Earlier this year, AMD expanded its processor family with new second-generation Ryzen processors based on 12nm Pinnacle Ridge architecture. AMD first started off with consumer-level Ryzen 2000 series processors, and then moved on to the new Ryzen Threadripper 2000 series processors (topping out with the Ryzen Threadripper 2990WX featuring 32 cores and 64 threads).
It’s now time for AMD’s second-generation Ryzen PRO processors, which compete directly with Intel’s vPro lineup. Like before, the Ryzen PRO processors put an emphasis on integrated security and encryption features that are favored by business customers.
The new models include the Ryzen PRO 2600, 2700 and 2700X. As you might expect, these processors match up nearly perfectly with their non-PRO Ryzen counterparts with respect to core counts, clock speeds, cache and TDP. The lone exception is the Ryzen 7 PRO 2700X, which has base/boost clocks of 3.6GHz and 4.1GHz compared to 3.7GHz and 4.3GHz for the gaming-oriented Ryzen 2700X.
AMD backs the processors with an 18-month stability guarantee (thanks to the company picking the chips from the highest-yield wafers), and promises that it will make the processors available for at least 24 months. The Ryzen PRO processors are backed by AMD Secure technologies and include a built-in AES 128-bit encryption engine. In addition, Windows 10 Enterprise Security is supported along with fTPM/TPM 2.0 and DASH.
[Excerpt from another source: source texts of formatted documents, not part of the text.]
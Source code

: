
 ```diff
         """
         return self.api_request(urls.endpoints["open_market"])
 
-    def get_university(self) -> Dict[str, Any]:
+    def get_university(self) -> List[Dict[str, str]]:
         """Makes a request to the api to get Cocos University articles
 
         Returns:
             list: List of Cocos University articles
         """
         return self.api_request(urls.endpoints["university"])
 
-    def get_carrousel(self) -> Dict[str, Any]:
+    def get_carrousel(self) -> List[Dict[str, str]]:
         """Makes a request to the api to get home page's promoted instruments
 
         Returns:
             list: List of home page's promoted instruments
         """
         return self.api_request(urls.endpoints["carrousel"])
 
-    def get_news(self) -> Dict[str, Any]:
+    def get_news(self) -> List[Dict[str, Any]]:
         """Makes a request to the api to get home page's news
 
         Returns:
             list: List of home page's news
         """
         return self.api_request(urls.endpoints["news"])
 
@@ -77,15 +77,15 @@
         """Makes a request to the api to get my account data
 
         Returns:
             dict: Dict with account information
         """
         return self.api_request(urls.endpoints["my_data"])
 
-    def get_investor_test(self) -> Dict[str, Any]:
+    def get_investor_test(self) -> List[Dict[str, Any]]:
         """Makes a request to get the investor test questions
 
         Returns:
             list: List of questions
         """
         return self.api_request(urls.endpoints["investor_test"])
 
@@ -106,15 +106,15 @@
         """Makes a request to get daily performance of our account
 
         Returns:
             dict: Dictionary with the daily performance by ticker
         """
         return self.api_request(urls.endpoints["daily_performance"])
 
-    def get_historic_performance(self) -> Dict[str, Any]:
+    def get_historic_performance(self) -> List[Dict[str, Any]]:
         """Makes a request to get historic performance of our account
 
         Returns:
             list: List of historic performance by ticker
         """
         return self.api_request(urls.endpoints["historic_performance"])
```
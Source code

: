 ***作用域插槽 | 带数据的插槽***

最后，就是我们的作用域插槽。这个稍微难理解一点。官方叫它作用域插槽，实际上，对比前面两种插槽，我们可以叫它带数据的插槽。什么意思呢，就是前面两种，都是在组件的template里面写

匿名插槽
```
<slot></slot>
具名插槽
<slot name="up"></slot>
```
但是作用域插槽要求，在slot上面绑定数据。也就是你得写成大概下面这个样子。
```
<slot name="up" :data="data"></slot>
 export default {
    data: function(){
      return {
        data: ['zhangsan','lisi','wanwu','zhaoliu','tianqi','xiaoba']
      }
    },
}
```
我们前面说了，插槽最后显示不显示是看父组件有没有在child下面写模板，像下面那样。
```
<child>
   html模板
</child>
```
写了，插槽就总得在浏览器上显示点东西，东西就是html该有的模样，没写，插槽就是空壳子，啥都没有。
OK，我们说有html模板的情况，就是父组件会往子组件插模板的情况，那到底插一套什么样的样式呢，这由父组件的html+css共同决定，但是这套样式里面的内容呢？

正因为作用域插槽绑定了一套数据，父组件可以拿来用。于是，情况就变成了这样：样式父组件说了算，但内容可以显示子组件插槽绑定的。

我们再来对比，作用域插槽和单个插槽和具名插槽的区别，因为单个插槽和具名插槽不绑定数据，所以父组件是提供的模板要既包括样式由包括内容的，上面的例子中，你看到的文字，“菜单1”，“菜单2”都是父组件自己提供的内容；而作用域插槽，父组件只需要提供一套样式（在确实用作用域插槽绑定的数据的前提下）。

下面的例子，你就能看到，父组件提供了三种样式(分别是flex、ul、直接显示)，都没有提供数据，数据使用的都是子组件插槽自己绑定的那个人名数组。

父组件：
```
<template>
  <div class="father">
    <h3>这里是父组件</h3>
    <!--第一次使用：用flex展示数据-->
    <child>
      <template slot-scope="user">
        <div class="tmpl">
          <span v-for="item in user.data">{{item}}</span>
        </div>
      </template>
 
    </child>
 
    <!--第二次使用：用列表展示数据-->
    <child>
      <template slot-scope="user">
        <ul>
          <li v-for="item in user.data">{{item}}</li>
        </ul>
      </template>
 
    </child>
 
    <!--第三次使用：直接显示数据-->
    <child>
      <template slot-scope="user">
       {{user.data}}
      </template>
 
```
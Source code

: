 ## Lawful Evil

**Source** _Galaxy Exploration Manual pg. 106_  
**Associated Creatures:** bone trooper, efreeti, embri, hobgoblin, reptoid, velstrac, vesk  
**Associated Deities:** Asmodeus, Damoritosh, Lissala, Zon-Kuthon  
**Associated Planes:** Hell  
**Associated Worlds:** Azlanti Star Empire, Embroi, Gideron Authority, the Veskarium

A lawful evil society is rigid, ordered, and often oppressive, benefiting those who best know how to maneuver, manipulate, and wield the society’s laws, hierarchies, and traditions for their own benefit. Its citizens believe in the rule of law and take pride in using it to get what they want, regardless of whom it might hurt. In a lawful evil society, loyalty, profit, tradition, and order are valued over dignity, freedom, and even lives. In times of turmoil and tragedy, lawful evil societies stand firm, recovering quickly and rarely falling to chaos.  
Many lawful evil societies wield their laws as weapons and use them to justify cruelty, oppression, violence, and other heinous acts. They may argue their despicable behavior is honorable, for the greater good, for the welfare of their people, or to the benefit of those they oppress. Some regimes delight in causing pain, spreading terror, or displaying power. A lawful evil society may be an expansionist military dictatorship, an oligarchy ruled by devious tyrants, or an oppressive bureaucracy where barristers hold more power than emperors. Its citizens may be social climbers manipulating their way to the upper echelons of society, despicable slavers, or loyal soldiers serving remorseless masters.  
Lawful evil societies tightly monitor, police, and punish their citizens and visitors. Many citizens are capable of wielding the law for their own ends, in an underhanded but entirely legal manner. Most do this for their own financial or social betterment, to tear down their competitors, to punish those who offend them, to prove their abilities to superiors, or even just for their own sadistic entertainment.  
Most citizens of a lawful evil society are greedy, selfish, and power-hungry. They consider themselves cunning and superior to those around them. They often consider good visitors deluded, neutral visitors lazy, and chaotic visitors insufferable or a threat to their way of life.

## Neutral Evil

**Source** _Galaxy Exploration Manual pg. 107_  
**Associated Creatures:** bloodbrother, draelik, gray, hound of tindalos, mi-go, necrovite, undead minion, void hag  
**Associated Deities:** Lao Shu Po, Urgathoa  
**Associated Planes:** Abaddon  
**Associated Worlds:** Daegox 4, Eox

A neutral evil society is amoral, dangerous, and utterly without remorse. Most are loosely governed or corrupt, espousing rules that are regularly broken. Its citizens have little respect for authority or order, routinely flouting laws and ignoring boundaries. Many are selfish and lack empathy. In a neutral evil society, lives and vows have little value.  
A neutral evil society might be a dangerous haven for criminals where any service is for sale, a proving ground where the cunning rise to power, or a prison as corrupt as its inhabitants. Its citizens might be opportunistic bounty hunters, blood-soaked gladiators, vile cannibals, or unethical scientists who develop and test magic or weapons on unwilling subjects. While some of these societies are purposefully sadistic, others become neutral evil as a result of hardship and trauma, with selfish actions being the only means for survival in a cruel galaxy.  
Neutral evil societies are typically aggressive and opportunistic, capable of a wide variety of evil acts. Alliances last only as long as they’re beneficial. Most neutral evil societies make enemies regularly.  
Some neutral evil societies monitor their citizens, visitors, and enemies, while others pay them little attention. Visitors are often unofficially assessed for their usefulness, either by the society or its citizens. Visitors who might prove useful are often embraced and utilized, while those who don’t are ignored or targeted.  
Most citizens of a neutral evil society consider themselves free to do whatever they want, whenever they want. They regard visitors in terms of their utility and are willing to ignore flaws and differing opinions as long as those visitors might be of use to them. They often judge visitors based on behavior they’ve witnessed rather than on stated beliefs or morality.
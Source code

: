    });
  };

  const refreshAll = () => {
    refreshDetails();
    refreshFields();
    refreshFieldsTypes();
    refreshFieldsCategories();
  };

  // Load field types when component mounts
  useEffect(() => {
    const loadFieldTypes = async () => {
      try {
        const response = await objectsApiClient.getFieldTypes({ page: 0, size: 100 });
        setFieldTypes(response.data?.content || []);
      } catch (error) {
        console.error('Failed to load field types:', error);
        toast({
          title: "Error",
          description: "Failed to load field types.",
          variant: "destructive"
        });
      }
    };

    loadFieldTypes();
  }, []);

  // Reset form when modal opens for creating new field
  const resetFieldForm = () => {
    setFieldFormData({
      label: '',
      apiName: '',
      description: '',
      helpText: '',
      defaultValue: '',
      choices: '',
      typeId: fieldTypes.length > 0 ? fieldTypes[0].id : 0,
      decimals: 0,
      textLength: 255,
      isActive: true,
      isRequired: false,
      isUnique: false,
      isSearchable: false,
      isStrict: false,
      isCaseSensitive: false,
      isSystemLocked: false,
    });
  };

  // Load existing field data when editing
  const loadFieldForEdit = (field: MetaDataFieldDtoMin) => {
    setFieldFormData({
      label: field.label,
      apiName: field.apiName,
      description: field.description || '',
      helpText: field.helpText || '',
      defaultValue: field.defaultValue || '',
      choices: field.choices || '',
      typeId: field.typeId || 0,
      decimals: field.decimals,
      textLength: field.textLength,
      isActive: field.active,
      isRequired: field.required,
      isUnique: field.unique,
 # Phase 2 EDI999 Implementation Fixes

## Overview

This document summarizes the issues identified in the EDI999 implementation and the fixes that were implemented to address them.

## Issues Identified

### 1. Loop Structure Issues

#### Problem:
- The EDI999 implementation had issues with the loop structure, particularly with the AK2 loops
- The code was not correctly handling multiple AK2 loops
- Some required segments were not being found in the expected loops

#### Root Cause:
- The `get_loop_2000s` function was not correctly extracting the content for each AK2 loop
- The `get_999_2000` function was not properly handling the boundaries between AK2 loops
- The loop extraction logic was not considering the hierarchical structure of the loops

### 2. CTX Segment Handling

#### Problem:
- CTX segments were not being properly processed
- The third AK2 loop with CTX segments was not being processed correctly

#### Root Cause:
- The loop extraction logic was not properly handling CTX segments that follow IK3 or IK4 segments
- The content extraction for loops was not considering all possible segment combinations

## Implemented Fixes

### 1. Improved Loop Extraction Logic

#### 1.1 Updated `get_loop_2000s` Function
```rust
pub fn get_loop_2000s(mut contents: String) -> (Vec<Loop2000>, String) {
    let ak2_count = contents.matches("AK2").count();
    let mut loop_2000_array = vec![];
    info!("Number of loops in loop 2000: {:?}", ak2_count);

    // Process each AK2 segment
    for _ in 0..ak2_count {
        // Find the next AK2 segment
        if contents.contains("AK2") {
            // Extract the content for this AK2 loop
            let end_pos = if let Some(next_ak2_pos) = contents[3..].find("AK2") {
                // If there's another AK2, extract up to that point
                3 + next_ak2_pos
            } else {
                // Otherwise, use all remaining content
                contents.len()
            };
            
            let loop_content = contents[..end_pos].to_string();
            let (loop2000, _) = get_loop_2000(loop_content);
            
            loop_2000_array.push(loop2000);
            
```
AMD says that these second-generation Ryzen PRO processors offer up to a 16 percent performance boost over their predecessors in Cinenbench R15, and up to a 28 percent improvement over their 8th generation Intel Core i7 and Core i5 counterparts in the same benchmark. AMD has not yet announcing pricing or availability for these new Ryzen PRO chips.
But that is not all that AMD has to offer, and it is bringing the two-decade-old Athlon name to the Zen family of processors. It is launching a new, single Athlon 200GE SKU that features integrated Radeon Vega graphics. The processor of course shares much of the same core Zen/Vega architecture as the rest of AMD’s mainstream processors, but it is optimized for power efficiency and low cost.
In this case, the Athlon 200GE is a dual-core processor (Socket AM4) with SMT enabled (4 threads), operates at 3.2GHz (there is no boost frequency) and is based on the first-generation 14nm Zen architecture. Likewise, the Vega GPU has just 3 compute units, and the overall TDP for the entire package is 35 watts.
AMD is positioning the Athlon 200GE against Intel’s Pentium and Celeron processors. Compared to the Pentium G4560, the Athlon 200GE has just a 3 percent shortfall in Cinebench R15 performance, but a 67 percent advantage in GPU performance and a 2x improvement in power efficiency according to AMD.
With an MSRP of $55, this still isn’t a chip that will knock your socks off with regards to high-resolution gaming. Instead, AMD says that the chip will be perfect fit for 720p eSports gaming.
There will also be an Athlon PRO 200GE offered with the same specs as its non-PRO sibling (and the requisite security-enhancing features).